If I were a kid today, I wouldn’t have chosen software development.

Computer science now feels like an established path for people to walk down. Just another venue for kids to compete with one another for higher test scores and better results. It feels like something that’s meant to keep most people out.

And that’s unfortunate, because when I was a kid, computation, and software development in general felt more exciting. We were all misfits, and we were all extremely subversive, using open source as a means to share information and educate one another.

In other words, software development back then was about being inclusive, letting all the weirdos in. Now it feels exclusive, as if only the “best” get be a part of it.

Too Important to Let Go

As we’ve already seen, computation is human augmentatin. Computers and their networks allow humans to go beyond their biological limits, and to become super thinkers. But this is a trade off. We get the computation boost in exchange for inhabiting the world the software developers have created for us.

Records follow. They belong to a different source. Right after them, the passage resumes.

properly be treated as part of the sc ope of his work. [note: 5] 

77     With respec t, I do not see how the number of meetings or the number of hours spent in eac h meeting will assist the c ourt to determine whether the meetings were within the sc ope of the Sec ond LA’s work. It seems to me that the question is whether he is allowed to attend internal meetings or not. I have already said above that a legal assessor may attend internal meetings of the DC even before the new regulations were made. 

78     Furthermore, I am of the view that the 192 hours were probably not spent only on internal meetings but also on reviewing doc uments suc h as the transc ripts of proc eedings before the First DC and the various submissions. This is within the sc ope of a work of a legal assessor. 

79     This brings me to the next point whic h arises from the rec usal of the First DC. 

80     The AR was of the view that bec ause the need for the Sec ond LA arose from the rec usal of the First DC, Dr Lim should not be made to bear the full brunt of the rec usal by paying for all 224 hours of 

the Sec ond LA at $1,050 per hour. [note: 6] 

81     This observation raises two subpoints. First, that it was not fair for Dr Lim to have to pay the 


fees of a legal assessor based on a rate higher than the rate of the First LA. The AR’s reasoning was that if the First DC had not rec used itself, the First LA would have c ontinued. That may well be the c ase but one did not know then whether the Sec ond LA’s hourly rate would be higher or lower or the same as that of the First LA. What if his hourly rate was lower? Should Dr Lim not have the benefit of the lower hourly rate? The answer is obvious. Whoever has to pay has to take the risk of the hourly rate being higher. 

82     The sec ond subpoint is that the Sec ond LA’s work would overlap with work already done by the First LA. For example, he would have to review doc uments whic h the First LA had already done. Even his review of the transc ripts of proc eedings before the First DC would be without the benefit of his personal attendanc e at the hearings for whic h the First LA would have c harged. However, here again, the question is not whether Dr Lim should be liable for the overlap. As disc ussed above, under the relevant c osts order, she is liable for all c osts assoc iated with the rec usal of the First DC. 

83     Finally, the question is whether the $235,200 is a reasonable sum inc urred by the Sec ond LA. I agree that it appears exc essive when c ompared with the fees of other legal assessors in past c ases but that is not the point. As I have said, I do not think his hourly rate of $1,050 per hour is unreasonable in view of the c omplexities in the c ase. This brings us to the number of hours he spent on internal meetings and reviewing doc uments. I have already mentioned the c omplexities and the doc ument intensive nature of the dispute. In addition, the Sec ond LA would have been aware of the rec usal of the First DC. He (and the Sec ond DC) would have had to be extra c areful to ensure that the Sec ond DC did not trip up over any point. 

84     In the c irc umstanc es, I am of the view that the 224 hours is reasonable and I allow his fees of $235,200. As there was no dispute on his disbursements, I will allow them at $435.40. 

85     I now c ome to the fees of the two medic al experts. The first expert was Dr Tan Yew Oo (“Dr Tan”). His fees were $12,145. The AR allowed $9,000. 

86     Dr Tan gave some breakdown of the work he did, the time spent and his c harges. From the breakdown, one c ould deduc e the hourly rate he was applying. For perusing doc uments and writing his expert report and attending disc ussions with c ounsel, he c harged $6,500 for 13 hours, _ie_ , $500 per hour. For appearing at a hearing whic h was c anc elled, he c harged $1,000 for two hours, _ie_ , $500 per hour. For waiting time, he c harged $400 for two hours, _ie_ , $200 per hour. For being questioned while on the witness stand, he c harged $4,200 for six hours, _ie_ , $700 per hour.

And our attention in these apps is what has made some of the largest companies in the world right now. What we give up when we get that mind augmentation is the sphere around what we think about and what we focus on. The places where we communicate online are mostly privately owned, meaning they’re mostly designed to get us to look at ads and buy things.

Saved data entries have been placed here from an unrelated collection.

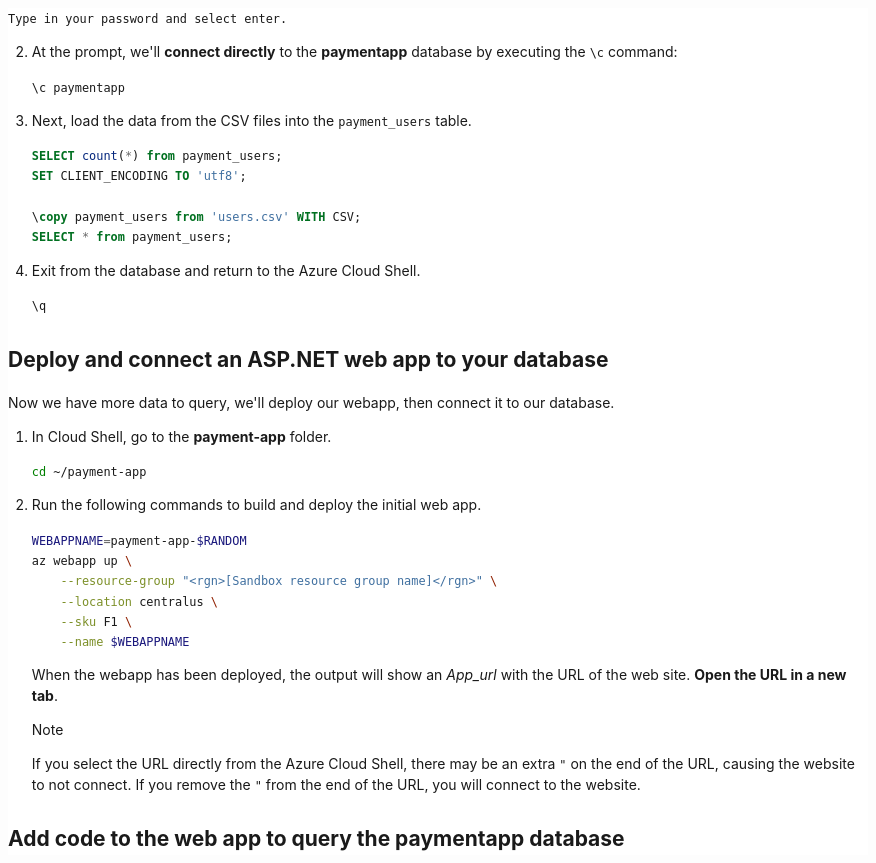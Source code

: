     Type in your password and select enter.

2. At the prompt, we'll **connect directly** to the **paymentapp** database by executing the `\c` command:

    ```sql
    \c paymentapp
    ```

3. Next, load the data from the CSV files into the `payment_users` table.

    ```sql
    SELECT count(*) from payment_users;
    SET CLIENT_ENCODING TO 'utf8';

    \copy payment_users from 'users.csv' WITH CSV;
    SELECT * from payment_users;
    ```

4. Exit from the database and return to the Azure Cloud Shell.

    ```sql
    \q
    ```

## Deploy and connect an ASP.NET web app to your database

Now we have more data to query, we'll deploy our webapp, then connect it to our database.

1. In Cloud Shell, go to the **payment-app** folder.

    ```bash
    cd ~/payment-app
    ```

2. Run the following commands to build and deploy the initial web app.

    ```bash
    WEBAPPNAME=payment-app-$RANDOM
    az webapp up \
        --resource-group "<rgn>[Sandbox resource group name]</rgn>" \
        --location centralus \
        --sku F1 \
        --name $WEBAPPNAME
    ```

    When the webapp has been deployed, the output will show an *App_url* with the URL of the web site. **Open the URL in a new tab**.

    > [!NOTE]
    > If you select the URL directly from the Azure Cloud Shell, there may be an extra `"` on the end of the URL, causing the website to not connect. If you remove the `"` from the end of the URL, you will connect to the website.

## Add code to the web app to query the paymentapp database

So wait, why is learning to program important? Without learning to program, we still have access to all the information and networks available to us through the internet. Even if most of our computation happens on private platforms, we still get to pick what we focus on, right?

The Other Side of Computation

I came to music late in life.

For 27 years of my existence, I had seen music as a passive experience. It was something you listened to, who you were was defined by what you liked, and how good your taste was for what great music was, and more importantly, was not.

That all changed when I decided to pick up a guitar.

After a few months, I realized music didn’t just have to be something you consumed, it could also be a story you actively participated in. You can take inspiration from the things that resonate most with you, and create something entirely new.

Spreading Your Realities Far

In the same way, learning to program means seeing the other side of computation. We go from being passive users of the world of computation, to active designers in it’s future.

Computers are the new medium for thinking, and increasingly, of living. It’s where we explore ideas, decide who we want to be, and what sorts of lives we want to live.

If we can’t program, we’re going to have to always be living in idea worlds other people have designed for us. Without the ability to program, we can’t shape the realities humanity gets to collectively experience.

The Programmer’s Journey

Every programmer is self taught.

Just as every musician is self taught. Reading books and listening to music, and being told what to do won’t ever work, unless you begin doing the work yourself.

You’ve got to play music, terribly at first, and then get better. In the same way, you’ve got to start writing programs yourself, and then slowly, get better. It’s always a struggle at first, for everyone. Getting past that first hurdle of being okay with being bad is what separates the people who make it, versus the ones who don’t.

This process, of sticking through problems, of tackling them piece by piece, has become the most important skill to acquire in an age where all information is available to us, at all times. The people who can shut off the noise, choose a single thing, and follow it through to its completion, are the ones who get to decide what’s next in the world we all inhabit.

We Need Your Talent

Computation, and the world of our collective minds needs your perspective. If we continue with a group of people who selectively choose who is capable of contributing to the world of computation, we won’t end up with good spaces to collectively inhabit. Instead, we’ll find ourselves trapped in more rat race, addictive apps.

Imagine what things you could build, and how they could contribute the conversation we’re having now. About what it means to be humans, in a world where we can all access the same information, and see the same things. What comes next?

Don’t you want to be a part of that conversation?